Action item:
In the data, find each line where the word "have" appears and list that line.

Data for this exercise:
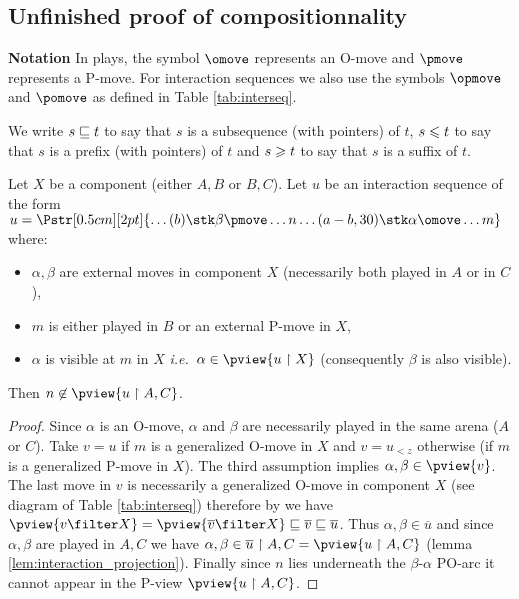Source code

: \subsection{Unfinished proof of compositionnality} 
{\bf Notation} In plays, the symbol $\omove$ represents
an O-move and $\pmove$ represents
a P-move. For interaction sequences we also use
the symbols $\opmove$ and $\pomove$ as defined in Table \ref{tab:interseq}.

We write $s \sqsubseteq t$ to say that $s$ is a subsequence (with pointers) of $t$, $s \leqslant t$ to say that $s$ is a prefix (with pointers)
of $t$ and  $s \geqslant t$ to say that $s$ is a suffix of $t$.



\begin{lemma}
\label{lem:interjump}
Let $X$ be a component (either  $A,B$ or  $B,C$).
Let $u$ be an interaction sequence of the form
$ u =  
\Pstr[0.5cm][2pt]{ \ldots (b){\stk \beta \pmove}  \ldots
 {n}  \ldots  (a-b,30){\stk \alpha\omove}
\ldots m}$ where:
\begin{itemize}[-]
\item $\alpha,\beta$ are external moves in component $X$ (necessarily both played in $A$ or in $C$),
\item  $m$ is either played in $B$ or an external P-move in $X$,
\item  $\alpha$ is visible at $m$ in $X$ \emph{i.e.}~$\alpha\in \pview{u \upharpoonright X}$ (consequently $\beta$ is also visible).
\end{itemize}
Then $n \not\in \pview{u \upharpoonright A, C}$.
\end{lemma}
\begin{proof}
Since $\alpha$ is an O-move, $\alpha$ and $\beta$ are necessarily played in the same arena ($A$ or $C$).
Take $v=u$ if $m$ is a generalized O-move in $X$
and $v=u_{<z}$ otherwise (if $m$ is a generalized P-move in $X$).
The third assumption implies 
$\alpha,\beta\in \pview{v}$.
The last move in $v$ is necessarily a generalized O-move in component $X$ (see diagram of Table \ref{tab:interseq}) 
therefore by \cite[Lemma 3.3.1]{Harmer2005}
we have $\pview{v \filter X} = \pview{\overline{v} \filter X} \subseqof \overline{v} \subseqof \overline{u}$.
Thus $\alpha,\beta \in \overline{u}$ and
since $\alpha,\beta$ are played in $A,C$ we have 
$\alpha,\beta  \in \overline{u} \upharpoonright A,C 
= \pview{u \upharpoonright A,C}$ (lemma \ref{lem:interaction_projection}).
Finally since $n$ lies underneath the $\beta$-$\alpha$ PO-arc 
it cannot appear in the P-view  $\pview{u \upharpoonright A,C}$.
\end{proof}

Task response:
we have $\pview{v \filter X} = \pview{\overline{v} \filter X} \subseqof \overline{v} \subseqof \overline{u}$.
since $\alpha,\beta$ are played in $A,C$ we have 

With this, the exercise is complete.